To understand the "mix of human and systemic failures" that President Obama admitted Tuesday, you need only read the transcript of Monday's State Department news briefing. Mr. Abdulmutallab's father walked into the U.S. Embassy in Abujah, Nigeria, on Nov. 19 to express concern about his son. The prominent Nigerian banker told officials that his son had disappeared in Yemen, had become radicalized in Islam and severed all ties with the family. The next day that information was sent in a cable to the National Counterterrorism Center, which is the central repository for terrorism information. While that agency put Mr.
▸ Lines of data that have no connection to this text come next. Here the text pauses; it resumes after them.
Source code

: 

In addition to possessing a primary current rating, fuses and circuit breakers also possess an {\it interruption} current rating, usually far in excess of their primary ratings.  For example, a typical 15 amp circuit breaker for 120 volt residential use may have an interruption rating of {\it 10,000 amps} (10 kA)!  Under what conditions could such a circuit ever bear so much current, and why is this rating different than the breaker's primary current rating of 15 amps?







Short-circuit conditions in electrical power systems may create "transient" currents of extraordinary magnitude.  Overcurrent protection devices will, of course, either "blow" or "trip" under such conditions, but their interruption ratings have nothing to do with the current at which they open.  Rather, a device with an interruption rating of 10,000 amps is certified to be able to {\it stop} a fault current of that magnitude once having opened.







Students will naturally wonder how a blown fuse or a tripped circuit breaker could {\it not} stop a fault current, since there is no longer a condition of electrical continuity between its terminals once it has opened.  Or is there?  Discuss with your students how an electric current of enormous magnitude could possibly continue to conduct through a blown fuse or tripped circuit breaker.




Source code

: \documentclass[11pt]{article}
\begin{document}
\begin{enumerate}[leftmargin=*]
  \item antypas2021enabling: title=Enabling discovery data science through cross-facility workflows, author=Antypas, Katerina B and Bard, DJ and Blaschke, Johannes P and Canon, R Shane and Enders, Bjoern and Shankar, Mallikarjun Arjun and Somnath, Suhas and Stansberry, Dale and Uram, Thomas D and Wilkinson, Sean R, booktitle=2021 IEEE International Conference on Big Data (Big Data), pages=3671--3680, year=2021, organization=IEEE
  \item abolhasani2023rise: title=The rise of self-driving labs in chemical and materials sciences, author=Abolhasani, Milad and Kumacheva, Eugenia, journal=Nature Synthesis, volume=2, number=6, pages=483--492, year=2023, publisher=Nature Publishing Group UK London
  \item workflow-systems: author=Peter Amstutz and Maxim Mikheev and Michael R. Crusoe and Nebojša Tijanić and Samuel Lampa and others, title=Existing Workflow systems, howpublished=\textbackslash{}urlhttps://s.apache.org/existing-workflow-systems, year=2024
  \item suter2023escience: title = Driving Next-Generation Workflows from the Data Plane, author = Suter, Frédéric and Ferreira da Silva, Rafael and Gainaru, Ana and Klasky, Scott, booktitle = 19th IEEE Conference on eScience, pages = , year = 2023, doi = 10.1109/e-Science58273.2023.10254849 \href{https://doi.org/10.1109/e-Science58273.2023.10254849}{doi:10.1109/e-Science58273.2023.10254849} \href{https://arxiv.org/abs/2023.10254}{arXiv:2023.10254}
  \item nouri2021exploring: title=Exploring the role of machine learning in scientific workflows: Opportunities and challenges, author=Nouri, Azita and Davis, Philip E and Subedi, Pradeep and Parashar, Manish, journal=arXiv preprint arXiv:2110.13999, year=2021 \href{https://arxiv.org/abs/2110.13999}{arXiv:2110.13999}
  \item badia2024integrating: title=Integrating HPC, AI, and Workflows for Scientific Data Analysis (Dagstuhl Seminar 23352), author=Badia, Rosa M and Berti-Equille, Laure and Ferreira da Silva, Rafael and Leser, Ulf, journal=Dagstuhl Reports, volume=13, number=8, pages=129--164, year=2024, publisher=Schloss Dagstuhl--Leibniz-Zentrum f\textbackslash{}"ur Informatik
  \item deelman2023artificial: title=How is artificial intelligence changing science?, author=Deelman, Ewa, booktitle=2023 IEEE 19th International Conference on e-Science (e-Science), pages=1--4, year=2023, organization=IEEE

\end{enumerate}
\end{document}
Abdulmutallab's name on the vast (and seemingly inconsequential) terrorist watch list, it didn't believe that the information provided by the father was enough to hoist the son onto the "no-fly" or "selectee" list.
This might make sense were it not for a key fact that was there for all to see, but that State failed to call attention to: The would-be bomber had been issued a two-year visa to enter the United States in June 2008. "Anybody who went in to input that information [in a government database] would see that he had a visa from Embassy London," said State's spokesman, Ian Kelly. Yet no one did.
There was also the fact that the British government had denied a visa to Mr. Abdulmutallab in May and placed him on its watch list. British Home Secretary Alan Johnson said that U.S. officials should have been told that and believes they were. But again, the NCTC officials deciding on Mr. Abdulmutallab's status apparently lacked that information.
The failure of the NCTC tripwire was not the only one that allowed Mr. Abdulmutallab to board Flight 253. Having disappeared in Yemen over the summer, he turned up on Dec. 16 in Accra, Ghana, where he bought his Lagos-Amsterdam-Detroit ticket -- with cash. That, and the fact that he checked in without luggage, should have flagged him for further screening at the Lagos airport before his Dec. 24 flight to Amsterdam, and again when he transferred in Amsterdam for the Detroit flight. It didn't.
"It's essential that we diagnose the problems quickly," Mr. Obama said Tuesday. The president said he wants a preliminary report on the use of detection equipment and the gaps in information-sharing by Thursday. That's a fast turnaround -- but it's also more than enough time. The failures are there for all to see.